While he’s had a richly varied life — he was born into the Italian aristocracy, has worked on classic films such as The Mission and The Killing Fields and was the producer of the British comedy The Full Monty — recently he began to experience feelings of isolation.
“I got divorced five years ago, but for the first time in 20 years I rediscovered what it is to come home to an empty, quiet house where it’s dark,” he recalls as we discuss the screening of his work at the Abu Dhabi Film Festival. “When I came home, in every room I had to switch the light on or you switch on the radio to give yourself company.
“This sense of solitude came back to me on the evenings I didn’t see my children. I tried to imagine what it’s like to live the kind of life where your only communication with people is a few words with the person at the supermarket counter and began to wonder what it’s like to die alone.”
Soon after this, he read an article in The Guardian newspaper in his home city of London.
“It was an interview with a funeral officer, who are these council employees who deal with people who die alone,” explains Pasolini. “These people are usually less well off, because people who are more well off tend to have friends.
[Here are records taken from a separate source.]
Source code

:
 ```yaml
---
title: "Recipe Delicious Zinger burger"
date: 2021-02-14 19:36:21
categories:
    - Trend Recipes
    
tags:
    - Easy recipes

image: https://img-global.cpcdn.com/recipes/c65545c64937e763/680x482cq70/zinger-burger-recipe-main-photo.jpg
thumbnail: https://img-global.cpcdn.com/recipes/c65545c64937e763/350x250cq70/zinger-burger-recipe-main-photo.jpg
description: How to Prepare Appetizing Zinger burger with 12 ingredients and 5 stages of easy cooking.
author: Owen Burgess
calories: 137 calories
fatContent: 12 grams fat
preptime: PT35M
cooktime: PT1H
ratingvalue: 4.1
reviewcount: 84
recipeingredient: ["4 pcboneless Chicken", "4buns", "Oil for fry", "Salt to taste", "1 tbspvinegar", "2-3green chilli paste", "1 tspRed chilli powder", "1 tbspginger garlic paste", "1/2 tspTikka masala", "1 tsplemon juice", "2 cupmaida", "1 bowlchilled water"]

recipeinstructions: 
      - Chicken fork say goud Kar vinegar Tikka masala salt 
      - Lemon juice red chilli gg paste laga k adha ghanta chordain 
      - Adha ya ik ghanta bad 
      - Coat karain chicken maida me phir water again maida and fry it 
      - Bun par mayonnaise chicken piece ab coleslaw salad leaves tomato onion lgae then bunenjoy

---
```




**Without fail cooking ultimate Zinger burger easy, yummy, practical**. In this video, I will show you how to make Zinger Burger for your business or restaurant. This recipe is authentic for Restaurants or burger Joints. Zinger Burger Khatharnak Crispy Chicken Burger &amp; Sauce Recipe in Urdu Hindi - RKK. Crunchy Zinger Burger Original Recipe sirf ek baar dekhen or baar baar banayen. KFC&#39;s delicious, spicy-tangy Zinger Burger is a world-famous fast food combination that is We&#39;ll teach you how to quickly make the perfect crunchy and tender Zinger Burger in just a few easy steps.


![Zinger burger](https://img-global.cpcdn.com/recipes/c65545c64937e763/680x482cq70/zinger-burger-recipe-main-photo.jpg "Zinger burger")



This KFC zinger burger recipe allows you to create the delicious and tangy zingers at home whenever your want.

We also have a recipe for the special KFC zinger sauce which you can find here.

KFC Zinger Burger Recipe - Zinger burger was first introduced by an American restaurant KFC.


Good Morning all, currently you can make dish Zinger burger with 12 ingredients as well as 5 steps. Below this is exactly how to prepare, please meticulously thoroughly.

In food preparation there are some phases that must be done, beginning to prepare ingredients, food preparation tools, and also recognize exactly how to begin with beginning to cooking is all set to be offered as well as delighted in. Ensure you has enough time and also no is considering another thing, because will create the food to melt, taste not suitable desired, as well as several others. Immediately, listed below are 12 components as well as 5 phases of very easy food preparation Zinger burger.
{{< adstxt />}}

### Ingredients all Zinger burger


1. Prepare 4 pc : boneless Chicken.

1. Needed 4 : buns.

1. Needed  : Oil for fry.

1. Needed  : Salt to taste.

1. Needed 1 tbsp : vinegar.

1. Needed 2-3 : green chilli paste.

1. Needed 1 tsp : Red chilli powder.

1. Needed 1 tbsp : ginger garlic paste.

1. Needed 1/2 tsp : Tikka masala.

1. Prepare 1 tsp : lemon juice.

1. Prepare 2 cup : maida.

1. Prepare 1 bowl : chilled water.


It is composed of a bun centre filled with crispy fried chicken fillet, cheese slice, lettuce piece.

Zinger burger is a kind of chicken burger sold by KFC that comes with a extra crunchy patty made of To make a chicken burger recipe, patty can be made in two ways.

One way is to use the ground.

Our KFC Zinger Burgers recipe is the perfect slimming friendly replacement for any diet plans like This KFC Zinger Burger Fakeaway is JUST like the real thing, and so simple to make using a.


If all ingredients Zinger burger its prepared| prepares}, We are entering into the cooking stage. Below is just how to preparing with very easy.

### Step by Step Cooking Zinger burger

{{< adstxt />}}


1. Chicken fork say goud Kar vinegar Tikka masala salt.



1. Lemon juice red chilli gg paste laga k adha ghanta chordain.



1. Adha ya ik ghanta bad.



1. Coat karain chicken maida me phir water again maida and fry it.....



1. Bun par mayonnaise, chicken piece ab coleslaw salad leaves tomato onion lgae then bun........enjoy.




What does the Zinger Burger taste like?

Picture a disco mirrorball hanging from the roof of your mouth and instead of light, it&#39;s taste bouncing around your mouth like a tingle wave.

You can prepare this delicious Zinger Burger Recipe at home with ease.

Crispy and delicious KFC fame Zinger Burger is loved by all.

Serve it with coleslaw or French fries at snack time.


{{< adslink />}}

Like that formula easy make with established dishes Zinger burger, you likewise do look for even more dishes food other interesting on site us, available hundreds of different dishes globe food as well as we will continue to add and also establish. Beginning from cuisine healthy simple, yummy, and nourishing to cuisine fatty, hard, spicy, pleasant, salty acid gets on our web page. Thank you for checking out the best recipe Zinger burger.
That’s the sad reality of it. And even if they trace their family down, often they want nothing to do with their funerals.
““In Western society, isolation is a huge problem not just for old people,” he says.
From this, he wrote the script for and directed the tale of a disillusioned funeral officer who, after being made redundant when his department is downsized, realises he too could be heading for a lonely, friendless death.
So, he embarks on a road trip around Britain to try to research the life of an elderly neighbour who has passed away. The movie stars Eddie Marsan, one of the UK’s most accomplished character actors, known for his parts in War Horse, Sherlock Holmes and Mission Impossible III.
“The film is a very personal one to me,” Pasolini goes on. “In fact, when I discuss it I tend to well up because of the mixtures of feeling I have for the reality of people that it portrays.”
“The film is about life. It is about the importance of keeping contact with your neighbours and knowing who your neighbours are.”
He hopes the message of the movie still relevant outside the UK, in countries such as the UAE where the elderly are treated with more respect.
“I believe that the family structure in this part of the world is still very strong and elders are not isolated, as they are in the West.
“I’m not sure an Emirati audience would feel what the issues are, but at the same time the film is about life and human beings. Therefore I hope this film is still relevant.
“But whatever our nationalities, our busy, rushed lives mean the reality is we are all losing small moments of human contact with our neighbours. And these moments are really enriching in our lives.”